ScalarAggSpec dedup (collision between two sibling-spec additions); field references updated (dtype → input_dtype).
Radix dispatch gate tests serialized via an override hook to remove env-var test contention; dead single-key wrapper / warning cleanup.

0.6.0 - 2026-05-28

This release covers milestones M1 (foundation), M3 (join + sort), M4 (types), M5 (observability + ergonomics), M6 (performance), M7 (API stabilization), and M8 (freeze prep) from docs/PATH_TO_1.0.md. v0.5 brought the SQL surface up to "table stakes"; v0.6 turns to the execution-layer plumbing, the type system, and the public-API shape that 1.0 will freeze. Many of the new code paths are present but intentionally not yet wired into the default execution hot path — see the closing paragraph for the explicit carry-overs.

Added — M1 (Foundation)

Engine::register_table_stream(name, schema, iter) in src/exec/engine.rs. v0.6 ships an eager implementation that drains the iterator into the existing in-memory table representation; the signature is future-compatible with a truly-lazy streaming path so callers won't need to rewrite their code when the lazy executor lands.
Async memcpy + pinned host buffers piloted in the scalar aggregate executor (src/exec/aggregate.rs::upload_primitive_values_async). Per-shape rollout to the other executors is deferred to v0.7.
KernelSpec-keyed module cache in src/exec/module_cache.rs, built and unit-tested. The cache skips both codegen and PTXAS on a hit. Call-site wiring is deferred to v0.7.

Added — M3 (Join + Sort)

GPU radix-sort kernel scaffold for Int32 and Int64 in src/jit/sort_kernel_radix.rs. Env-gated via BOLT_GPU_SORT=1; not integrated into src/exec/sort.rs yet (that wiring is a v0.7 task).
Non-equi join via nested-loop in src/exec/join.rs::execute_nested_loop_join. INNER only, capped at MAX_NESTED_LOOP_INNER_ROWS = 1024. Closes the long-standing non-equi gap for small-cardinality cases.

Added — M4 (Types)

DataType::Decimal128(p, s) plumbed end-to-end through the logical plan + Arrow round-trip. Literal::Decimal128 carried through the parser and type-checker. CAST(int AS DECIMAL(p, s)) parses; GPU codegen rejects cleanly with "Decimal128 not yet lowered to GPU" until the runtime path lands.
DataType::Date32 and DataType::Timestamp(TimeUnit, Option<&'static str>) with a TimeUnit enum. Literal::Date32(i32) and Literal::Timestamp(i64, unit, tz). DATE '...' and TIMESTAMP '...' literals parse. Timezones are interned via crate::plan::logical_plan::intern_timezone so DataType stays Copy.
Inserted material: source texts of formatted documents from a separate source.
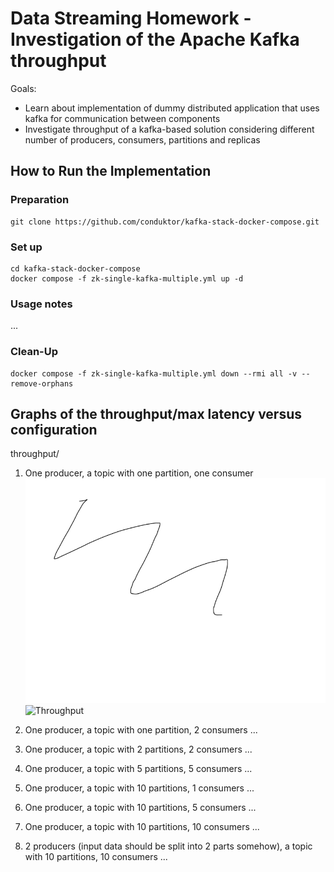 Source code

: # Data Streaming Homework - Investigation of the Apache Kafka throughput

Goals:

- Learn about implementation of  dummy distributed application that uses kafka for communication between components
- Investigate throughput of a kafka-based solution considering different number of producers, consumers, partitions  and replicas

## How to Run the Implementation

### Preparation
```
git clone https://github.com/conduktor/kafka-stack-docker-compose.git
```

### Set up
```
cd kafka-stack-docker-compose
docker compose -f zk-single-kafka-multiple.yml up -d
```

### Usage notes

...


### Clean-Up
```
docker compose -f zk-single-kafka-multiple.yml down --rmi all -v --remove-orphans
```

## Graphs of the throughput/max latency versus configuration
throughput/
1. One producer, a topic with one partition, one consumer
    ![Max Latency](graphs/1_latency.png)
    ![Throughput](graphs/1_throughput.png)

2. One producer, a topic with one partition, 2 consumers
...

3. One producer, a topic with 2 partitions, 2 consumers
...

4. One producer, a topic with 5 partitions, 5 consumers
...

5. One producer, a topic with 10 partitions, 1 consumers
...

6. One producer, a topic with 10 partitions, 5 consumers
...

7. One producer, a topic with 10 partitions, 10 consumers
...

8. 2 producers (input data should be split into 2 parts somehow), a topic with 10 partitions, 10 consumers
...

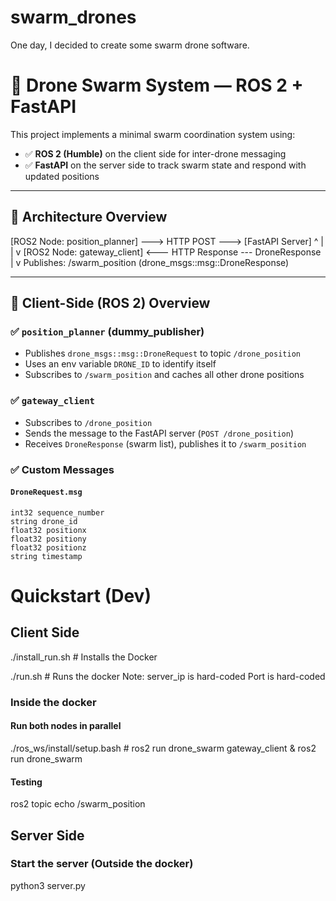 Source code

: # swarm_drones
One day, I decided to create some swarm drone software.

# 🚁 Drone Swarm System — ROS 2 + FastAPI

This project implements a minimal swarm coordination system using:

- ✅ **ROS 2 (Humble)** on the client side for inter-drone messaging
- ✅ **FastAPI** on the server side to track swarm state and respond with updated positions

---

## 📐 Architecture Overview
[ROS2 Node: position_planner] ---> HTTP POST ---> [FastAPI Server] ^ | | v [ROS2 Node: gateway_client] <--- HTTP Response --- DroneResponse | v Publishes: /swarm_position (drone_msgs::msg::DroneResponse)


---

## 🤖 Client-Side (ROS 2) Overview

### ✅ `position_planner` (dummy_publisher)

- Publishes `drone_msgs::msg::DroneRequest` to topic `/drone_position`
- Uses an env variable `DRONE_ID` to identify itself
- Subscribes to `/swarm_position` and caches all other drone positions

### ✅ `gateway_client`

- Subscribes to `/drone_position`
- Sends the message to the FastAPI server (`POST /drone_position`)
- Receives `DroneResponse` (swarm list), publishes it to `/swarm_position`

### ✅ Custom Messages

#### `DroneRequest.msg`

```msg
int32 sequence_number
string drone_id
float32 positionx
float32 positiony
float32 positionz
string timestamp
```

# Quickstart (Dev)
 
## Client Side
 ./install_run.sh  # Installs the Docker
 
 ./run.sh # Runs the docker
 Note: server_ip is hard-coded
 Port is hard-coded
 
### Inside the docker
#### Run both nodes in parallel
./ros_ws/install/setup.bash # ros2 run drone_swarm gateway_client &  ros2 run drone_swarm
   
#### Testing
ros2 topic echo /swarm_position

## Server Side
### Start the server (Outside the docker)
python3 server.py


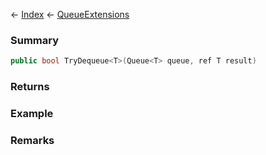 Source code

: ← [Index](Api-Index) ← [QueueExtensions](System.Collections.Generic.QueueExtensions)

### Summary

```csharp
public bool TryDequeue<T>(Queue<T> queue, ref T result)
```

### Returns

### Example

### Remarks

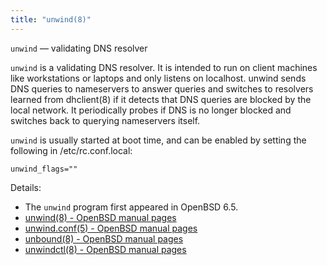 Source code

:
 ```yaml
---
title: "unwind(8)"
---
```


`unwind` — validating DNS resolver

`unwind` is a validating DNS resolver. It is intended to run on client
machines like workstations or laptops and only listens on localhost.
unwind sends DNS queries to nameservers to answer queries and
switches to resolvers learned from dhclient(8) if it detects that
DNS queries are blocked by the local network. It periodically probes
if DNS is no longer blocked and switches back to querying nameservers
itself.

`unwind` is usually started at boot time, and can be enabled by 
setting the following in /etc/rc.conf.local:

`unwind_flags=""`

Details:

* The `unwind` program first appeared in OpenBSD 6.5.
* [unwind(8) - OpenBSD manual pages](http://man.openbsd.org/unwind.8)
* [unwind.conf(5) - OpenBSD manual pages](http://man.openbsd.org/unwind.conf.5)
* [unbound(8) - OpenBSD manual pages](http://man.openbsd.org/unbound.8)
* [unwindctl(8) - OpenBSD manual pages](http://man.openbsd.org/unwindctl.8)
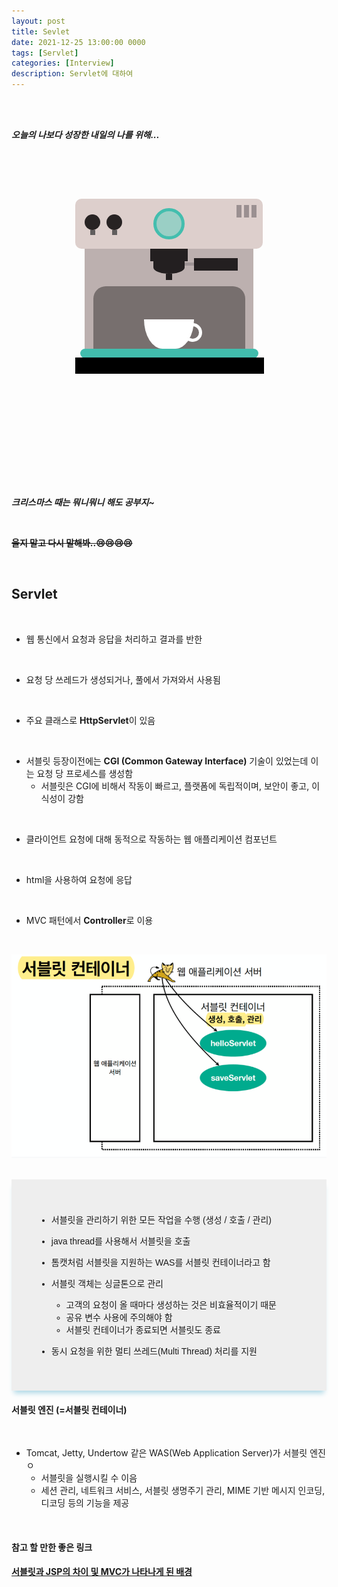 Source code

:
 ```yaml
---
layout: post
title: Sevlet
date: 2021-12-25 13:00:00 0000
tags: [Servlet]
categories: [Interview]
description: Servlet에 대하여
---
```


<br><br>

_**오늘의 나보다 성장한 내일의 나를 위해...**_

<br>

<br><br>

<style>
.containercoffee {
  width: 300px;
  height: 280px;
  position: relative;
  top: calc(50% - 140px);
  left: calc(50% - 150px);
}
.coffee-header {
  width: 100%;
  height: 80px;
  position: absolute;
  top: 0;
  left: 0;
  background-color: #ddcfcc;
  border-radius: 10px;
}
.coffee-header__buttons {
  width: 25px;
  height: 25px;
  position: absolute;
  top: 25px;
  background-color: #282323;
  border-radius: 50%;
}
.coffee-header__buttons::after {
  content: "";
  width: 8px;
  height: 8px;
  position: absolute;
  bottom: -8px;
  left: calc(50% - 4px);
  background-color: #615e5e;
}
.coffee-header__button-one {
  left: 15px;
}
.coffee-header__button-two {
  left: 50px;
}
.coffee-header__display {
  width: 50px;
  height: 50px;
  position: absolute;
  top: calc(50% - 25px);
  left: calc(50% - 25px);
  border-radius: 50%;
  background-color: #9acfc5;
  border: 5px solid #43beae;
  box-sizing: border-box;
}
.coffee-header__details {
  width: 8px;
  height: 20px;
  position: absolute;
  top: 10px;
  right: 10px;
  background-color: #9b9091;
  box-shadow: -12px 0 0 #9b9091, -24px 0 0 #9b9091;
}
.coffee-medium {
  width: 90%;
  height: 160px;
  position: absolute;
  top: 80px;
  left: calc(50% - 45%);
  background-color: #bcb0af;
}
.coffee-medium:before {
  content: "";
  width: 90%;
  height: 100px;
  background-color: #776f6e;
  position: absolute;
  bottom: 0;
  left: calc(50% - 45%);
  border-radius: 20px 20px 0 0;
}
.coffe-medium__exit {
  width: 60px;
  height: 20px;
  position: absolute;
  top: 0;
  left: calc(50% - 30px);
  background-color: #231f20;
}
.coffe-medium__exit::before {
  content: "";
  width: 50px;
  height: 20px;
  border-radius: 0 0 50% 50%;
  position: absolute;
  bottom: -20px;
  left: calc(50% - 25px);
  background-color: #231f20;
}
.coffe-medium__exit::after {
  content: "";
  width: 10px;
  height: 10px;
  position: absolute;
  bottom: -30px;
  left: calc(50% - 5px);
  background-color: #231f20;
}
.coffee-medium__arm {
  width: 70px;
  height: 20px;
  position: absolute;
  top: 15px;
  right: 25px;
  background-color: #231f20;
}
.coffee-medium__arm::before {
  content: "";
  width: 15px;
  height: 5px;
  position: absolute;
  top: 7px;
  left: -15px;
  background-color: #9e9495;
}
.coffee-medium__cup {
  width: 80px;
  height: 47px;
  position: absolute;
  bottom: 0;
  left: calc(50% - 40px);
  background-color: #FFF;
  border-radius: 0 0 70px 70px / 0 0 110px 110px;
}
.coffee-medium__cup::after {
  content: "";
  width: 20px;
  height: 20px;
  position: absolute;
  top: 6px;
  right: -13px;
  border: 5px solid #FFF;
  border-radius: 50%;
}
@keyframes liquid {
  0% {
    height: 0px;  
    opacity: 1;
  }
  5% {
    height: 0px;  
    opacity: 1;
  }
  20% {
    height: 62px;  
    opacity: 1;
  }
  95% {
    height: 62px;
    opacity: 1;
  }
  100% {
    height: 62px;
    opacity: 0;
  }
}
.coffee-medium__liquid {
  width: 6px;
  height: 63px;
  opacity: 0;
  position: absolute;
  top: 50px;
  left: calc(50% - 3px);
  background-color: #74372b;
  animation: liquid 4s 4s linear infinite;
}
.coffee-medium__smoke {
  width: 8px;
  height: 20px;
  position: absolute;  
  border-radius: 5px;
  background-color: #b3aeae;
}
@keyframes smokeOne {
  0% {
    bottom: 20px;
    opacity: 0;
  }
  40% {
    bottom: 50px;
    opacity: .5;
  }
  80% {
    bottom: 80px;
    opacity: .3;
  }
  100% {
    bottom: 80px;
    opacity: 0;
  }
}
@keyframes smokeTwo {
  0% {
    bottom: 40px;
    opacity: 0;
  }
  40% {
    bottom: 70px;
    opacity: .5;
  }
  80% {
    bottom: 80px;
    opacity: .3;
  }
  100% {
    bottom: 80px;
    opacity: 0;
  }
}
.coffee-medium__smoke-one {
  opacity: 0;
  bottom: 50px;
  left: 102px;
  animation: smokeOne 3s 4s linear infinite;
}
.coffee-medium__smoke-two {
  opacity: 0;
  bottom: 70px;
  left: 118px;
  animation: smokeTwo 3s 5s linear infinite;
}
.coffee-medium__smoke-three {
  opacity: 0;
  bottom: 65px;
  right: 118px;
  animation: smokeTwo 3s 6s linear infinite;
}
.coffee-medium__smoke-for {
  opacity: 0;
  bottom: 50px;
  right: 102px;
  animation: smokeOne 3s 5s linear infinite;
}
.coffee-footer {
  width: 95%;
  height: 15px;
  position: absolute;
  bottom: 25px;
  left: calc(50% - 47.5%);
  background-color: #41bdad;
  border-radius: 10px;
}
.coffee-footer::after {
  content: "";
  width: 106%;
  height: 26px;
  position: absolute;
  bottom: -25px;
  left: -8px;
  background-color: #000;
}
</style>

<div class="containercoffee">
    <div class="coffee-header">
      <div class="coffee-header__buttons coffee-header__button-one"></div>
      <div class="coffee-header__buttons coffee-header__button-two"></div>
      <div class="coffee-header__display"></div>
      <div class="coffee-header__details"></div>
    </div>
    <div class="coffee-medium">
      <div class="coffe-medium__exit"></div>
      <div class="coffee-medium__arm"></div>
      <div class="coffee-medium__liquid"></div>
      <div class="coffee-medium__smoke coffee-medium__smoke-one"></div>
      <div class="coffee-medium__smoke coffee-medium__smoke-two"></div>
      <div class="coffee-medium__smoke coffee-medium__smoke-three"></div>
      <div class="coffee-medium__smoke coffee-medium__smoke-for"></div>
      <div class="coffee-medium__cup"></div>
    </div>
    <div class="coffee-footer"></div>
</div>

<br><br><br><br><br><br><br><br>

<br>

**_크리스마스 때는 뭐니뭐니 해도 공부지~_**

<br>

**~~울지 말고 다시 말해봐..:cry::cry::cry::cry:~~**

<br>

## Servlet

<br>

- 웹 통신에서 요청과 응답을 처리하고 결과를 반한

<br>

- 요청 당 쓰레드가 생성되거나, 풀에서 가져와서 사용됨

<br>

- 주요 클래스로 **HttpServlet**이 있음

<br>

- 서블릿 등장이전에는 **CGI (Common Gateway Interface)** 기술이 있었는데 이는 요청 당 프로세스를 생성함
  - 서블릿은 CGI에 비해서 작동이 빠르고, 플랫폼에 독립적이며, 보안이 좋고, 이식성이 강함

<br>

- 클라이언트 요청에 대해 동적으로 작동하는 웹 애플리케이션 컴포넌트

<br>

- html을 사용하여 요청에 응답

<br>

- MVC 패턴에서 **Controller**로 이용

<br>

![](/images/Interview/post14/2021-12-26-00-50-11.png?style=centerme)

<br>

<link href="http://fonts.googleapis.com/earlyaccess/hanna.css" rel="stylesheet">
<div style="background: #eee;
  box-shadow: 0 8px 8px -4px lightblue; font-family: 'Hanna', sans-serif;; padding: 40px;">

- 서블릿을 관리하기 위한 모든 작업을 수행 (생성 / 호출 / 관리)

- java thread를 사용해서 서블릿을 호출

- 톰캣처럼 서블릿을 지원하는 WAS를 서블릿 컨테이너라고 함

- 서블릿 객체는 싱글톤으로 관리
  - 고객의 요청이 올 때마다 생성하는 것은 비효율적이기 때문
  - 공유 변수 사용에 주의해야 함
  - 서블릿 컨테이너가 종료되면 서블릿도 종료

- 동시 요청을 위한 멀티 쓰레드(Multi Thread) 처리를 지원
</div>

#### 서블릿 엔진 (=서블릿 컨테이너)

<br>

- Tomcat, Jetty, Undertow 같은 WAS(Web Application Server)가 서블릿 엔진ㅇ
  - 서블릿을 실행시킬 수 이음
  - 세션 관리, 네트워크 서비스, 서블릿 생명주기 관리, MIME 기반 메시지 인코딩, 디코딩 등의 기능을 제공

<br>

#### 참고 할 만한 좋은 링크

**[서블릿과 JSP의 차이 및 MVC가 나타나게 된 배경](https://steady-coding.tistory.com/463)** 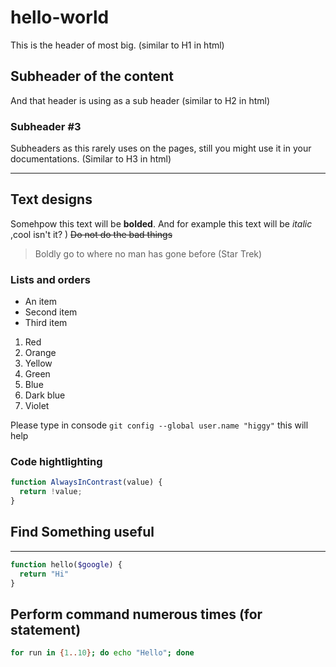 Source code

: # hello-world
This is the header of most big. (similar to H1 in html)

## Subheader of the content
And that header is using as a sub header (similar to H2 in html)

### Subheader #3
Subheaders as this rarely uses on the pages, still you might use it in your documentations. (Similar to H3 in html)

<!-- 
  Now we create a horizontal rule
-->
---
## Text designs
Somehpow this text will be **bolded**. And for example this text will be _italic_ ,cool isn't it? )
~~Do not do the bad things~~

> Boldly go to where no man
> has gone before
> (Star Trek)

### Lists and orders
- An item
- Second item
- Third item

1. Red
2. Orange
3. Yellow
4. Green
5. Blue
6. Dark blue
7. Violet

Please type in consode `git config --global user.name "higgy"` this will help

### Code hightlighting
```js
function AlwaysInContrast(value) {
  return !value;
}
```

## Find Something useful
---
```php
function hello($google) {
  return "Hi"
}
```

## Perform command numerous times (for statement)
```bash
for run in {1..10}; do echo "Hello"; done
```
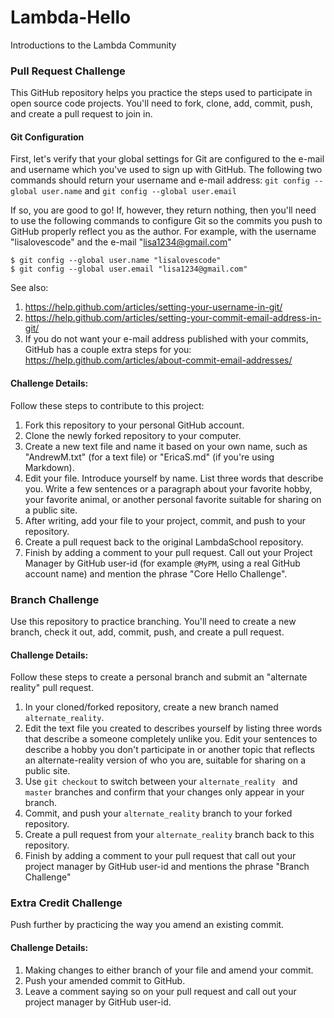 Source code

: # Lambda-Hello
Introductions to the Lambda Community

### Pull Request Challenge

This GitHub repository helps you practice the steps used to participate in open source code projects. You'll need to fork, clone, add, commit, push, and create a pull request to join in.

#### Git Configuration

First, let's verify that your global settings for Git are configured to the e-mail and username which you've used to sign up with GitHub. The following two commands should return your username and e-mail address:
`git config --global user.name` and `git config --global user.email`

If so, you are good to go! If, however, they return nothing, then you'll need to use the following commands to configure Git so the commits you push to GitHub properly reflect you as the author. For example, with the username "lisalovescode" and the e-mail "lisa1234@gmail.com"

```
$ git config --global user.name "lisalovescode"
$ git config --global user.email "lisa1234@gmail.com"
```

See also:

1. https://help.github.com/articles/setting-your-username-in-git/
2. https://help.github.com/articles/setting-your-commit-email-address-in-git/
3. If you do not want your e-mail address published with your commits, GitHub has a couple extra steps for you: https://help.github.com/articles/about-commit-email-addresses/

#### Challenge Details:

Follow these steps to contribute to this project:

1. Fork this repository to your personal GitHub account.
2. Clone the newly forked repository to your computer.
3. Create a new text file and name it based on your own name, such as "AndrewM.txt" (for a text file) or "EricaS.md" (if you're using Markdown). 
4. Edit your file. Introduce yourself by name. List three words that describe you. Write  a few sentences or a paragraph about your favorite hobby, your favorite animal, or another personal favorite suitable for sharing on a public site.
4. After writing, add your file to your project, commit, and push to your repository. 
5. Create a pull request back to the original LambdaSchool repository. 
6. Finish by adding a comment to your pull request. Call out your Project Manager by GitHub user-id (for example `@MyPM`, using a real GitHub account name) and mention the phrase "Core Hello Challenge".

### Branch Challenge

Use this repository to practice branching. You'll need to create a new branch, check it out, add, commit, push, and create a pull request. 

#### Challenge Details:

Follow these steps to create a personal branch and submit an "alternate reality" pull request.

1. In your cloned/forked repository, create a new branch named `alternate_reality`.
2. Edit the text file you created to describes yourself by listing three words that describe a someone completely unlike you. Edit your sentences to describe a hobby you don't participate in or another topic that reflects an alternate-reality version of who you are, suitable for sharing on a public site.
3. Use `git checkout` to switch between your `alternate_reality ` and `master` branches and confirm that your changes only appear in your branch.
4. Commit, and push your `alternate_reality` branch to your forked repository.
5. Create a pull request from your `alternate_reality` branch back to this repository. 
6. Finish by adding a comment to your pull request that call out your project manager by GitHub user-id and mentions the phrase "Branch Challenge"

### Extra Credit Challenge

Push further by practicing the way you amend an existing commit.

#### Challenge Details:

1. Making changes to either branch of your file and amend your commit. 
2. Push your amended commit to GitHub.
3. Leave a comment saying so on your pull request and call out your project manager by GitHub user-id. 
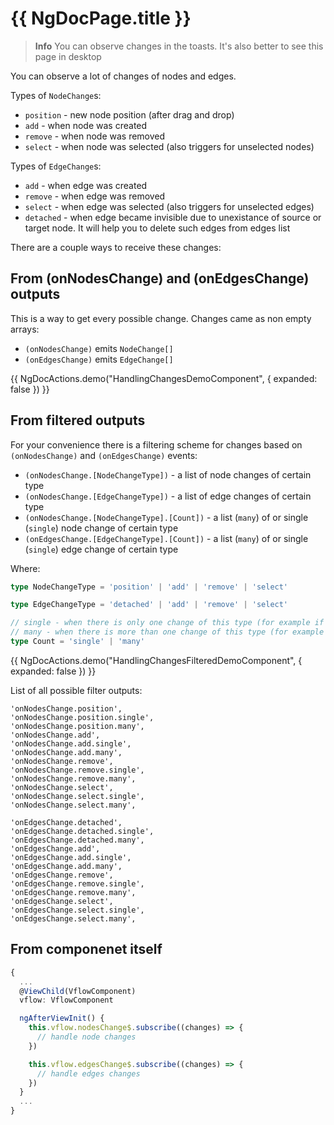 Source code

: # {{ NgDocPage.title }}

> **Info**
> You can observe changes in the toasts. It's also better to see this page in desktop

You can observe a lot of changes of nodes and edges.

Types of `NodeChange`s:
- `position` - new node position (after drag and drop)
- `add` - when node was created
- `remove` - when node was removed
- `select` - when node was selected (also triggers for unselected nodes)

Types of `EdgeChange`s:
- `add` - when edge was created
- `remove` - when edge was removed
- `select` - when edge was selected (also triggers for unselected edges)
- `detached` - when edge became invisible due to unexistance of source or target node. It will help you
to delete such edges from edges list

There are a couple ways to receive these changes:

## From (onNodesChange) and (onEdgesChange) outputs

This is a way to get every possible change. Changes came as non empty arrays:
- `(onNodesChange)` emits `NodeChange[]` 
- `(onEdgesChange)` emits `EdgeChange[]`

{{ NgDocActions.demo("HandlingChangesDemoComponent", { expanded: false }) }}

## From filtered outputs

For your convenience there is a filtering scheme for changes based on `(onNodesChange)` and `(onEdgesChange)` events:

- `(onNodesChange.[NodeChangeType])` - a list of node changes of certain type
- `(onNodesChange.[EdgeChangeType])` - a list of edge changes of certain type
- `(onNodesChange.[NodeChangeType].[Count])` - a list (`many`) of or single (`single`) node change of certain type
- `(onEdgesChange.[EdgeChangeType].[Count])` - a list (`many`) of or single (`single`) edge change of certain type

Where: 

```ts
type NodeChangeType = 'position' | 'add' | 'remove' | 'select'

type EdgeChangeType = 'detached' | 'add' | 'remove' | 'select'

// single - when there is only one change of this type (for example if you drag and drop some node, it's consireder as single change)
// many - when there is more than one change of this type (for example if you deleted several nodes at the same time)
type Count = 'single' | 'many'
```

{{ NgDocActions.demo("HandlingChangesFilteredDemoComponent", { expanded: false }) }}

List of all possible filter outputs:

```
'onNodesChange.position',
'onNodesChange.position.single',
'onNodesChange.position.many',
'onNodesChange.add',
'onNodesChange.add.single',
'onNodesChange.add.many',
'onNodesChange.remove',
'onNodesChange.remove.single',
'onNodesChange.remove.many',
'onNodesChange.select',
'onNodesChange.select.single',
'onNodesChange.select.many',

'onEdgesChange.detached',
'onEdgesChange.detached.single',
'onEdgesChange.detached.many',
'onEdgesChange.add',
'onEdgesChange.add.single',
'onEdgesChange.add.many',
'onEdgesChange.remove',
'onEdgesChange.remove.single',
'onEdgesChange.remove.many',
'onEdgesChange.select',
'onEdgesChange.select.single',
'onEdgesChange.select.many',
```

## From componenet itself

```ts
{
  ...
  @ViewChild(VflowComponent)
  vflow: VflowComponent

  ngAfterViewInit() {
    this.vflow.nodesChange$.subscribe((changes) => {
      // handle node changes
    })

    this.vflow.edgesChange$.subscribe((changes) => {
      // handle edges changes
    })
  }
  ...
}
```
Added — M5 (Observability + ergonomics)

tracing crate dependency with spans on the full parse / plan / lower / codegen / ptx_load / launch / transfer / materialize pipeline. Span names catalogued in src/observability.rs. Off by default; opt-in via the consumer's tracing_subscriber.
BoltError is now #[non_exhaustive] and gains a SqlWithSpan { msg, span: Range<usize> } variant plus a BoltError::span() accessor. sqlparser parse errors are wrapped via parse_error_to_bolt_error in src/plan/sql_frontend.rs.
Did-you-mean suggestions in Schema::index_of, NameResolver::resolve_compound, and try_aggregate. Backed by a shared Levenshtein helper in src/plan/suggest.rs (edit distance capped at 2).

Added — M6 (Performance)

Disk-backed PTX cache in src/jit/disk_cache.rs. Opt-in via the BOLT_PTX_CACHE_DIR=/path env var or a builder hook. Writes are atomic (tempfile + rename) so a partially-written cache entry can't poison subsequent runs.
Criterion regression bench scaffold in benches/regression.rs. Three queries (scalar aggregate, GROUP BY, filter) measured at parse / lower / ptx_gen. cuda-stub invocation is documented; a >5% slowdown convention is established for the regression workflow.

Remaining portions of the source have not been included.